1. General considerations
Given the short duration of the project, there are inevitably some limitations. First, we discuss some general considerations.
- First, we designed this prototype for one application scenario, for one machine learning pipeline, for one specific regulatory framework (GDPR), and for a subset of requirements from this framework. It is our intent to generalise the approach to other scenarios, regulations and requirements.
- Second, the approach is predicated on finding specific mark-ups in the provenance, to be able to construct the relevant explanations. Besides the above generalisation, there is also a clear need to document such mark-ups, so that data controllers can adapt their system to produce suitably annotated provenance. It has to be understood by data controllers that a failure to generate provenance with the right mark-ups will result in the system’s inability of constructing some explanations.

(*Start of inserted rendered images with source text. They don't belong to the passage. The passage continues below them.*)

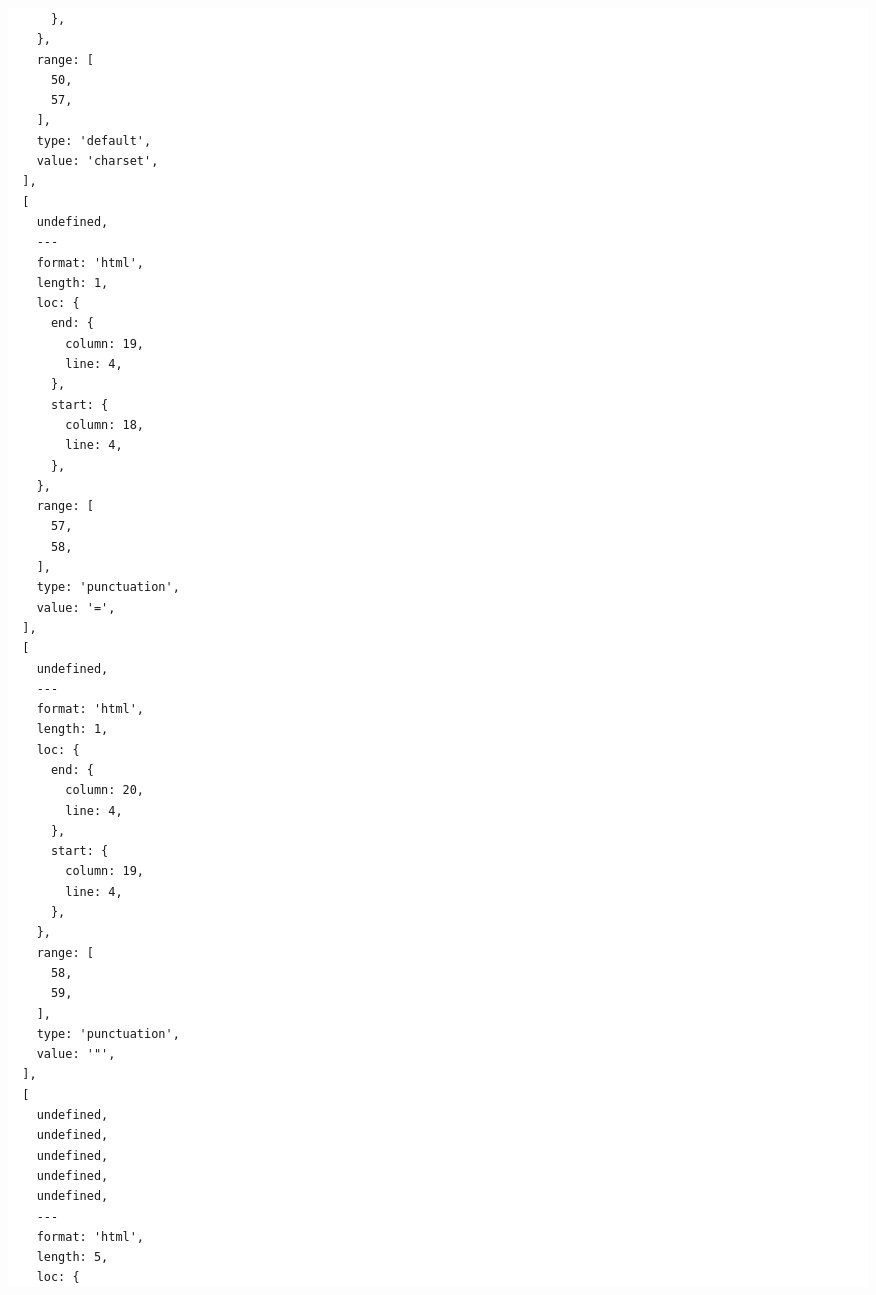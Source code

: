           },
        },
        range: [
          50,
          57,
        ],
        type: 'default',
        value: 'charset',
      ],
      [
        undefined,
        ---
        format: 'html',
        length: 1,
        loc: {
          end: {
            column: 19,
            line: 4,
          },
          start: {
            column: 18,
            line: 4,
          },
        },
        range: [
          57,
          58,
        ],
        type: 'punctuation',
        value: '=',
      ],
      [
        undefined,
        ---
        format: 'html',
        length: 1,
        loc: {
          end: {
            column: 20,
            line: 4,
          },
          start: {
            column: 19,
            line: 4,
          },
        },
        range: [
          58,
          59,
        ],
        type: 'punctuation',
        value: '"',
      ],
      [
        undefined,
        undefined,
        undefined,
        undefined,
        undefined,
        ---
        format: 'html',
        length: 5,
        loc: {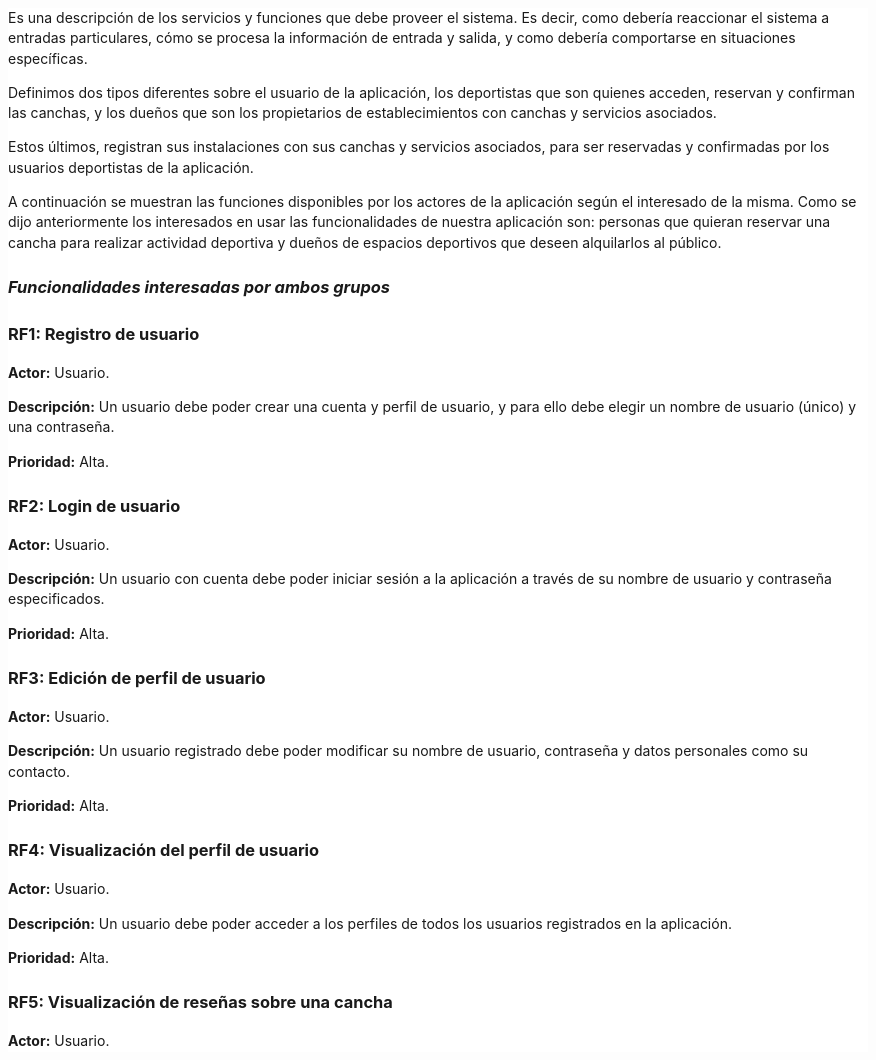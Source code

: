 Es una descripción de los servicios y funciones que debe proveer el sistema. Es decir, como debería reaccionar el sistema a entradas particulares, cómo se procesa la información de entrada y salida, y como debería comportarse en situaciones específicas.

Definimos dos tipos diferentes sobre el usuario de la aplicación, los deportistas que son quienes acceden, reservan y confirman las canchas, y los dueños que son los propietarios de establecimientos con canchas y servicios asociados.

Estos últimos, registran sus instalaciones con sus canchas y servicios asociados, para ser reservadas y confirmadas por los usuarios deportistas de la aplicación.

A continuación se muestran las funciones disponibles por los actores de la aplicación según el interesado de la misma. Como se dijo anteriormente los interesados en usar las funcionalidades de nuestra aplicación son: personas que quieran reservar una cancha para realizar actividad deportiva y dueños de espacios deportivos que deseen alquilarlos al público.

### ***Funcionalidades interesadas por ambos grupos***

### RF1: Registro de usuario

**Actor:** Usuario.

**Descripción:** Un usuario debe poder crear una cuenta y perfil de usuario, y para ello debe elegir un nombre de usuario (único) y una contraseña.

**Prioridad:** Alta.

### RF2: Login de usuario

**Actor:** Usuario.

**Descripción:** Un usuario con cuenta debe poder iniciar sesión a la aplicación a través de su nombre de usuario y contraseña especificados.

**Prioridad:** Alta.

### RF3: Edición de perfil de usuario

**Actor:** Usuario.

**Descripción:** Un usuario registrado debe poder modificar su nombre de usuario, contraseña y datos personales como su contacto.

**Prioridad:** Alta.

### RF4: Visualización del perfil de usuario

**Actor:** Usuario.

**Descripción:** Un usuario debe poder acceder a los perfiles de todos los usuarios registrados en la aplicación.

**Prioridad:** Alta.

### RF5: Visualización de reseñas sobre una cancha

**Actor:** Usuario.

- Third, adequate tools need to be provided to assist data controllers in producing the right provenance information, and in checking that it addresses data protection (or others) requirements they are under the obligation to meet.
- Fourth, explanations can and should be refined to fully meet their purposes. Extensive requirement capturing and user studies will help validate these.
- Fifth, it is our belief that explanations could be viewed as more than just one paragraph communicated to the data subject in a single request-response interaction. We envisage explanations potentially as part of a dialogue between the system and its targeted recipients. A mechanism to design such an explanation service would, therefore, be required.
- Finally, some aspects of the decision-making pipeline are currently not explained. It is particularly the case of the machine learning algorithm itself, which remains a black-box: the algorithm was used to create a model, and the model was used to classify some input data. Both the model creation and classification are modelled by activities in the provenance. If some libraries are able to generate further provenance, this, in turn, can be turned into explanations.
2. Refining Explanations
- We generate different explanations for automated and human decisions. Something to investigate is how meaningful the human involvement is. How much is added by the human on top of the automated recommendation they proceed? Can the meaningfulness be determined automatically? Which semantic mark-up in the provenance would help with this task?
- We were able to demonstrate that some loan application characteristics (or elements of third-party data such as credit reference) were not used by the decision-making pipeline. This information, while certainly useful, is looking at “syntactic usage”: some data may have been passed to the pipeline, but may or may not have been effectively used to reach the decision. In other words, the data may or may not have had an influence on the final decision. However, such information can only be surfaced if we gain a better understanding of the black box.
- Counter-factual explanations. We have demonstrated that it is possible to construct simple counter-factual explanations out of provenance. By simply considering alternate loan applications in a counter-factual world (e.g. loan for a different purpose, for a different amount, for a data subject with different profile), and applying the pipeline, we obtain counter-factual decisions. By marking the original loan application and associated decision, as well as alternate applications, we were able to construct an example of counter-factual explanation. This approach needs to be generalised and the nature of explanations that can be supported needs to be further studied.
3. Where next?
This limited proof-of-concept exercise is only the start of a journey. With the new EPSRC-funded PLEAD: Provenance-driven and Legally-grounded Explanations for Automated Decisions, we are about to embark in novel research to address some of above concerns. More posts on this topic will follow.